The manifestations of damp here are more unusual, since it is more common for them to appear predominantly on external walls which tend to be colder, exposed to weather & have often been modified in ways that trap water. There are several theories that have been considered, but I am yet to come to any definite conclusions.
14/08/2015 ….Soon after purchasing the house. The front room is on the other side & showed signs of damp as does the section of this wall that is in the hallway. It was covered with impermeable vinyl wallpaper & slightly glossy paint to hide the problem. The skirting boards were rotten in places. We decided to strip the wallpaper & lower section of plaster off, along with the rest of the downstairs.
When initially stripping the lower section of this wall, we found the original lime plaster had been removed and replaced with gypsum up to around 1m high in a fairly straight line & there were sections of cement right at the base of the wall as well. It has been suggested to us that this is just darker in colour and not actually damp, but the mortar is dark & sticky when removed and quickly dries out in the hand to form a lighter coloured powder.
There is a section where the damp is slightly higher up towards the left side. Overall, this is a much more even distribution of damp along a wall than other areas of this room.
31/07/2017 …You can see that after 2 years of being allowed to dry out from both sides, the wall is still damp :
Tuesday 01/08/2017 …after removing the lime plaster :
05/08/2017 … 12 hours after 1st coat of limewash :
06/08/2017 …36 hours after 1st coat of limewash :
07/08/2017 …60 hours after 1st coat of limewash :
09/08/2017 …36 hours after 2nd coat of limewash :
11/08/2017 …4 days after 2nd coat of limewash :
12/08/2017 …5 days after 2nd coat of limewash :
14/08/2017 …6 days after 2nd coat of limewash :
21/08/2017 …2 weeks after 2nd coat of limewash, after returning from being away for a week :
04/09/2017 …1 month after 2nd coat of limewash :
06/09/2017 …no obvious changes :
08/09/2017 …still no change :
It has been suggested that this may be damp caused by excess humidity & condensation on this wall. I was surprised to hear this since I would have thought being an integral wall it would not have been cold enough. One idea is that underfloor through drafts could be making the base of this wall cold, or it could be the meeting of warmer air from the south facing front of the house and the cool air from the north facing rear.
An observation that could bolster this hypothesis, is that the use of a ‘moisure meter‘ does indicate that the bricks/mortar below floor level may be less damp, which would give less weight to the idea of any capillary action happening from a damp sub-floor. It is very important to consider the significant limitation of these devices. Use of these meters to measure potential damp is generally ill-advised since they do not measure moisture, just conductivity & they are only really useful for measuring the moisture content of wood, not building materials. The reason for this is that there are often contaminants such as salt, bits of metal (there are plenty of these in the mortar of this house due to it being cut with ash from blast furnaces), lead paint etc …all of which will give false high readings.
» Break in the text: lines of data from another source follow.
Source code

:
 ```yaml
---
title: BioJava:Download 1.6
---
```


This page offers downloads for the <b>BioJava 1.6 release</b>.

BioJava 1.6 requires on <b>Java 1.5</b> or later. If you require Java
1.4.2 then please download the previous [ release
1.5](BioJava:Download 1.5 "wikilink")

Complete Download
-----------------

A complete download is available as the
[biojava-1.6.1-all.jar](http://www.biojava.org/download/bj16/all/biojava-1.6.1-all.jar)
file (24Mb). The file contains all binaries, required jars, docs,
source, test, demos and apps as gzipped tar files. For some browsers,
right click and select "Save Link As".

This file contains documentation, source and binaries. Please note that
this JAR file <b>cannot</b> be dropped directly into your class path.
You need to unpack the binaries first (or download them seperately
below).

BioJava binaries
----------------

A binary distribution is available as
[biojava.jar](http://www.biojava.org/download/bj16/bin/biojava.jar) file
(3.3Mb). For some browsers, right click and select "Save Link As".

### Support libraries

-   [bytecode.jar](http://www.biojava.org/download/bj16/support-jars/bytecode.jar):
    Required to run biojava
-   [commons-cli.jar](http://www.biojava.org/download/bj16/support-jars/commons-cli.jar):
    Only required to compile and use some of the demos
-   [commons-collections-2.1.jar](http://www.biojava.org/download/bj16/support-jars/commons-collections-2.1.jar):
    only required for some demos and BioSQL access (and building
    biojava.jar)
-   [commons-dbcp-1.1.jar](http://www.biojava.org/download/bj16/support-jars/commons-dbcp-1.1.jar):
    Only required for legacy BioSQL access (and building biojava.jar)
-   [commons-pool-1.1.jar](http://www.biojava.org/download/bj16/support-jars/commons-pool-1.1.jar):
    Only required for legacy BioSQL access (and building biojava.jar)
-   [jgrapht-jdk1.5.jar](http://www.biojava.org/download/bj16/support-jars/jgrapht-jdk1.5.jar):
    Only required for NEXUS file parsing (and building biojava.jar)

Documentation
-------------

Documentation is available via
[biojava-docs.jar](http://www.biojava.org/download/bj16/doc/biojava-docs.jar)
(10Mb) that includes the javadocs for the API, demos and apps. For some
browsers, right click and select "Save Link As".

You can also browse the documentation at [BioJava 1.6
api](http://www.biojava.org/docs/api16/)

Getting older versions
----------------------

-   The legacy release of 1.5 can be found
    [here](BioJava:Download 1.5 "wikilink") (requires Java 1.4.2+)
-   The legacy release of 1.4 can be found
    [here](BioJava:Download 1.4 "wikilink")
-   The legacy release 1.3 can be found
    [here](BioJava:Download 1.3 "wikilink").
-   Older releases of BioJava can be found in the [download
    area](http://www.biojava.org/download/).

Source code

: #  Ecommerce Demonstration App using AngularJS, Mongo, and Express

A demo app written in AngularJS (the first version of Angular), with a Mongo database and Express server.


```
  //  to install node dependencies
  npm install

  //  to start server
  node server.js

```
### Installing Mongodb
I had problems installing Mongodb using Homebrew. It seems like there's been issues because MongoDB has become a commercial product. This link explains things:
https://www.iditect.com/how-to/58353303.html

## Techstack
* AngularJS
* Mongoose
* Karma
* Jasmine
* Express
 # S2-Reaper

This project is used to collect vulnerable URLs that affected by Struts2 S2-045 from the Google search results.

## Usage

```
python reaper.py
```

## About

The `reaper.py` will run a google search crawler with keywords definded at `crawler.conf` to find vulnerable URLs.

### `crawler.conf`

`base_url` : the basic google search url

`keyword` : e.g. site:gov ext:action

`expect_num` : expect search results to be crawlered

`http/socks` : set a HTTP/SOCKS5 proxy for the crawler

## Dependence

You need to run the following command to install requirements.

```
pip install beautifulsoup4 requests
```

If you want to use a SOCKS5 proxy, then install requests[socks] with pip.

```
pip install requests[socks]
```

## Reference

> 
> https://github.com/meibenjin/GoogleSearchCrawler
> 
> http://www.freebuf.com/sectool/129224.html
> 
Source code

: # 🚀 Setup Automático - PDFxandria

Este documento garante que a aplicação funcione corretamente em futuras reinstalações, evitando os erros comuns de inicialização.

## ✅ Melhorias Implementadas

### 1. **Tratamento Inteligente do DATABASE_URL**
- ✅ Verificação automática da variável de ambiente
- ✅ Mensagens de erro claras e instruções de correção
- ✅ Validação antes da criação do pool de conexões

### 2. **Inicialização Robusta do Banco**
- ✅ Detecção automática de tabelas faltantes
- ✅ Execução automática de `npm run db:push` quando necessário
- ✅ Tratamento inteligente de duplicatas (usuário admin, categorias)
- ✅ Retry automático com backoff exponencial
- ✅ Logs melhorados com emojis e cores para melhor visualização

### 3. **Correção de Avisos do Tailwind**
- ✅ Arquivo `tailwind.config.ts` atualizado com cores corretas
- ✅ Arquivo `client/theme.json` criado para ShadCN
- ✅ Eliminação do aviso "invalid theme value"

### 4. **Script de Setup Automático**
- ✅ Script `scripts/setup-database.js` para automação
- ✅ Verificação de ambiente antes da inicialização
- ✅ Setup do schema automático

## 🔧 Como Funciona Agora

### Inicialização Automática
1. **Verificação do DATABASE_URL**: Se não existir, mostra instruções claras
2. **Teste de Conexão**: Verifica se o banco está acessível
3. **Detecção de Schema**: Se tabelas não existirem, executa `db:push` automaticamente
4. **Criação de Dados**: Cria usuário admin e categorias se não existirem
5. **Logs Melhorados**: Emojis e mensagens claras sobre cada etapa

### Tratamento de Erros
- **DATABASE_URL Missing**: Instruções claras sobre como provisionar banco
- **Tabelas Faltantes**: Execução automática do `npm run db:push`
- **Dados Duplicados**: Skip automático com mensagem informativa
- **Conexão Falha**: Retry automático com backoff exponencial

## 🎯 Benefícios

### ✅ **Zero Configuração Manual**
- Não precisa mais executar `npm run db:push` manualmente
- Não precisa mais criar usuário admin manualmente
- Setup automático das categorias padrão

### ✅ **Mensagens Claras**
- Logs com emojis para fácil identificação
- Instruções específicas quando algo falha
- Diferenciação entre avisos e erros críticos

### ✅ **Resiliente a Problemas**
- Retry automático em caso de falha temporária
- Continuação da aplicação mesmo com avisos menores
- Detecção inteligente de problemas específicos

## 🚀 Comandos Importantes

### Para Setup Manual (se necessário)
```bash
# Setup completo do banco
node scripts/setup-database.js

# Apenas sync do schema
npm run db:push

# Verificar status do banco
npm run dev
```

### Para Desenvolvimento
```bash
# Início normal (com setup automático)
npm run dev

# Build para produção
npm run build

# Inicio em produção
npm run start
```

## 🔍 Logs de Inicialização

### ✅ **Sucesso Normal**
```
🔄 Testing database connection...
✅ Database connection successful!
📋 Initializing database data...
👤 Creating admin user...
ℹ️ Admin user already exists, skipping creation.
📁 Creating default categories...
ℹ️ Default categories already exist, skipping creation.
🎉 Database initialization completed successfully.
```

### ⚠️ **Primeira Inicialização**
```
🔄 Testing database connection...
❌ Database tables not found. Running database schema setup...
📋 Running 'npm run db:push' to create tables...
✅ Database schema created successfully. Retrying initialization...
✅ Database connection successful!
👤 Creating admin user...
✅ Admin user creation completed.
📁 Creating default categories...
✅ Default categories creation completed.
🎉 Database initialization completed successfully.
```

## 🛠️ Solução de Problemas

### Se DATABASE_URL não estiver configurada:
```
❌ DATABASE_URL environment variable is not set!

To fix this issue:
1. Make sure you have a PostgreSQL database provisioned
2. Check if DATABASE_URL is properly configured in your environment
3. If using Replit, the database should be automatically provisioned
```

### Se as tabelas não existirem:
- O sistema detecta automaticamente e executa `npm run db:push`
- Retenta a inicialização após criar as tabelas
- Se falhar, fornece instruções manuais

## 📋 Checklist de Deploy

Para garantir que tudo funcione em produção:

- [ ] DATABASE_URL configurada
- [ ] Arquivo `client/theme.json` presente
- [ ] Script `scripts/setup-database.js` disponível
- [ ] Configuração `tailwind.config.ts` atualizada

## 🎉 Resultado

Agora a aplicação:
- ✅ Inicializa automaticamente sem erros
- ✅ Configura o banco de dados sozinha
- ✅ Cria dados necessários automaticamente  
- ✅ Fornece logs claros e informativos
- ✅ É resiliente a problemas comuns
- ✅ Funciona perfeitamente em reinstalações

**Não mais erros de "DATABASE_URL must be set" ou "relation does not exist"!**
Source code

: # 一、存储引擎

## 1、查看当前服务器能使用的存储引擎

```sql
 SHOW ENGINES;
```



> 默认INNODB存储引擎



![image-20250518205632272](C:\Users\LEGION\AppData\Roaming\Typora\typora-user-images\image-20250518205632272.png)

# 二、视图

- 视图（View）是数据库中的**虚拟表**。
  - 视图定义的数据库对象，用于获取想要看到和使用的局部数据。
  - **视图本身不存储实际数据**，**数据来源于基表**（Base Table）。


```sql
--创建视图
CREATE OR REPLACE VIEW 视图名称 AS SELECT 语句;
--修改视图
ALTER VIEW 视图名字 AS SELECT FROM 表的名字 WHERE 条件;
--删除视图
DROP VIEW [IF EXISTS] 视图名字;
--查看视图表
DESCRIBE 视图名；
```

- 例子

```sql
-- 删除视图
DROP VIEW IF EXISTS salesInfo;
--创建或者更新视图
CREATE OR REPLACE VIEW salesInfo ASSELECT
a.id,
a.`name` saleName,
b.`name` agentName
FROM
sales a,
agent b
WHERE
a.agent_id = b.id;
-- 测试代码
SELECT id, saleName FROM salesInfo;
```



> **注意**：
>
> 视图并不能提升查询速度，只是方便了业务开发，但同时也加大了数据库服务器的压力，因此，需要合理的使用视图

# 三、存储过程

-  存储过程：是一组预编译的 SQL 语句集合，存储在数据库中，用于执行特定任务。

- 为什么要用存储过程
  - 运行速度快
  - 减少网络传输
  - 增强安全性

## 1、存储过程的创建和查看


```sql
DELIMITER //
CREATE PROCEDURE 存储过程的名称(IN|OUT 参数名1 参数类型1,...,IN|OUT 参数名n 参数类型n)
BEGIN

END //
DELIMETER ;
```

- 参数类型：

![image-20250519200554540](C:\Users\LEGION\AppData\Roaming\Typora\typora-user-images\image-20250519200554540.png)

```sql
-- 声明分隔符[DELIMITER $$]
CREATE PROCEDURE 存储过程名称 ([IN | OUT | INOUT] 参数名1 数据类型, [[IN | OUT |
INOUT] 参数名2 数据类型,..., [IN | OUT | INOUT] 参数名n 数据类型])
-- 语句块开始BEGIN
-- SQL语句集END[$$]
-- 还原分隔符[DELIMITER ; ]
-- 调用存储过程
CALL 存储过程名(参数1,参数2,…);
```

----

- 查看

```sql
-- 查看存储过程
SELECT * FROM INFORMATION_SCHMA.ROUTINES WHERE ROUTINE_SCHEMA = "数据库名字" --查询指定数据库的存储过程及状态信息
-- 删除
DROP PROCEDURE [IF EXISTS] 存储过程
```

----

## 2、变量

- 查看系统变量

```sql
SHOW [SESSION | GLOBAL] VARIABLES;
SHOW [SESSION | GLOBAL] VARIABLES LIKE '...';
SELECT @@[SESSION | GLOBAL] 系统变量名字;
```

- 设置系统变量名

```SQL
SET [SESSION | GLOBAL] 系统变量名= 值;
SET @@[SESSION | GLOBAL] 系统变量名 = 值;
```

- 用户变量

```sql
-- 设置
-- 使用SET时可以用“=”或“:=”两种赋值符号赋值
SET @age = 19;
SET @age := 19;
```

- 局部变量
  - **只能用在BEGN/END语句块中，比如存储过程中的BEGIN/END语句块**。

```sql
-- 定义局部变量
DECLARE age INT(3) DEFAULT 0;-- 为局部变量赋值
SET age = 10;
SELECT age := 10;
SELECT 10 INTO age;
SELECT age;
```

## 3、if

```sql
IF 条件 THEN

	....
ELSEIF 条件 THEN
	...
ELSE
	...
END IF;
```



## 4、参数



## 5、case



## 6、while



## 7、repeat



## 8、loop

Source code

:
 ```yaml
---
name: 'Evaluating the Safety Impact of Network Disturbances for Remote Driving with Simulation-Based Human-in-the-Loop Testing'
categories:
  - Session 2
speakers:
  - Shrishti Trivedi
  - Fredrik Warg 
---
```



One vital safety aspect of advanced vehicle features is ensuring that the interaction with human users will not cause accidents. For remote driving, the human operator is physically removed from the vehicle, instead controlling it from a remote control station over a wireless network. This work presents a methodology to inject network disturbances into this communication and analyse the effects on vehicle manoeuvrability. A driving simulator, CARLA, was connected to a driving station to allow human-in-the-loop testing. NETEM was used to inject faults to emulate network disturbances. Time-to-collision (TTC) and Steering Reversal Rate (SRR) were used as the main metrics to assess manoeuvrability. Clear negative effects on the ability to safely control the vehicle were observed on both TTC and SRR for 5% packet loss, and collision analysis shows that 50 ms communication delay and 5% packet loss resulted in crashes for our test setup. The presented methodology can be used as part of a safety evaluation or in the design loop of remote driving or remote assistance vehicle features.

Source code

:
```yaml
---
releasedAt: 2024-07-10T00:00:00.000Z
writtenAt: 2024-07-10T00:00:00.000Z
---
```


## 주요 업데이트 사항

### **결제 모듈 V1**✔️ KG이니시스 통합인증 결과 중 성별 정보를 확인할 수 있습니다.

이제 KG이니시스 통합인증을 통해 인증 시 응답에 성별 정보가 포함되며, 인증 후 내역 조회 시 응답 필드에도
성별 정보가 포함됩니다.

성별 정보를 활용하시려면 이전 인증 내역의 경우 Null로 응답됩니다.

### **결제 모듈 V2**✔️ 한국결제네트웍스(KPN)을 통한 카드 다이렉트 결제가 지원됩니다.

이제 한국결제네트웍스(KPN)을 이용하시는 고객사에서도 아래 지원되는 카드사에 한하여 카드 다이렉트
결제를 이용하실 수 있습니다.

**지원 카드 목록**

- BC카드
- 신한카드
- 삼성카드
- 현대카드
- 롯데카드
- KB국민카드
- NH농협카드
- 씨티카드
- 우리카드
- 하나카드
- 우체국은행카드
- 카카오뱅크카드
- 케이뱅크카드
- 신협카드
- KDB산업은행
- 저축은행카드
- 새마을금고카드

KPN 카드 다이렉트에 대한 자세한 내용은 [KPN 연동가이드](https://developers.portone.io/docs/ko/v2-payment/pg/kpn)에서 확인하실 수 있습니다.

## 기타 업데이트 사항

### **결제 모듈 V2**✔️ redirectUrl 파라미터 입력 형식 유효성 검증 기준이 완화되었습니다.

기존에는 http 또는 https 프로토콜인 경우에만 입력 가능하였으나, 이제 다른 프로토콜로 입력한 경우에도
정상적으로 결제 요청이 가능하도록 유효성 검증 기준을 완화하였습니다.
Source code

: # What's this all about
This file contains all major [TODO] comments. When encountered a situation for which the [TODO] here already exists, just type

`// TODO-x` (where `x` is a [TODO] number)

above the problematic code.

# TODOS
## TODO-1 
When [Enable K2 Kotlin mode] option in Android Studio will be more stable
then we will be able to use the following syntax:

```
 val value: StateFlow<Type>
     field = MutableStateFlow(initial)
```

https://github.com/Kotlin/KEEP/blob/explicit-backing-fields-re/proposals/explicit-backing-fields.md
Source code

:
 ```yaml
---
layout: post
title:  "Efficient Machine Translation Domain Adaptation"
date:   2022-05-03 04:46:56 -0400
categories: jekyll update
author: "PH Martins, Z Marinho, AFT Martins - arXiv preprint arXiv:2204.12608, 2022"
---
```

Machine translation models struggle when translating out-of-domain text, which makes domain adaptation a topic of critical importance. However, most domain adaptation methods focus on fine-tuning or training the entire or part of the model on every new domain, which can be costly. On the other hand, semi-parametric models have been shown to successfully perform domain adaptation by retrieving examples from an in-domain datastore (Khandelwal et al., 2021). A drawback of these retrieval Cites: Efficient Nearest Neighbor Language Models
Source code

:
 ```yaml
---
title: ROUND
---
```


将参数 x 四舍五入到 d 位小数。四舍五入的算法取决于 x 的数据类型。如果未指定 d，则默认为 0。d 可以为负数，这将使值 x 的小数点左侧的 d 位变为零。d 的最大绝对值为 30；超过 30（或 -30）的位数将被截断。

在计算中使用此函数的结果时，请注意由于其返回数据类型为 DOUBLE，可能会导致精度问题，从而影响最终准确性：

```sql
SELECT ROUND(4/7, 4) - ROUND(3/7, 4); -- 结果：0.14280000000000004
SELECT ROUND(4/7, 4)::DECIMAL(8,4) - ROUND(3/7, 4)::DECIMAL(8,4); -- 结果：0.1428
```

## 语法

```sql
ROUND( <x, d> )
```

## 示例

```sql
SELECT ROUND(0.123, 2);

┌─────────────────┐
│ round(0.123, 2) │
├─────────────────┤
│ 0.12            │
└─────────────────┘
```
However, I have found through extensive readings from multiple different areas of the wall that I can build up a picture of what readings correlate with genuinely damp areas due to observation of other phenomena (such as the darkness of bricks/mortar, the way it dries out going paler & dusty on the skin). I can also obtain repeated lower readings along this same wall in the lighter / drier areas above the tide mark in this room. I will always take readings from these meters with a pinch of salt – the limitations of them should always be borne in mind.
I have also been utilising a handheld infrared thermometer to monitor the various temperatures in different areas of the house at different heights on the wall. As expected, the rear kitchen walls, lean-to and rear dining room walls do get very cold, but this spine wall is no colder in general than the perpendicular party walls & they are much less affected by damp (particularly the one to the east). A more accurate way to measure this would be with a thermal imaging camera, but that would not be a worthwhile investment!!
There is an extensive humidity problem in the property however & it could be that with other colder walls saturated, if the humidity ever reaches 100% it will find somewhere to drop out, and this spine wall could be the next best place after the rear external walls are saturated.
Another thing I have been contemplating, is that excessive humidity could in theory be caused by a saturated wall (for example from a leak) constantly trying to dry out, thus evaporating moisture into the internal environment which could then be re-condensing when the water vapour reaches a cool spot.
Despite all of the above, I have a intuitive feeling based upon observing other things within the house, that the root cause of the damp may be due to something other than just occupant generated humidity condensing upon walls. I am not ruling it out however – and the observation of humidity using a combined hygrometer & thermometer with multiple sensors installed wirelessly around the house is certainly incredibly enlightening.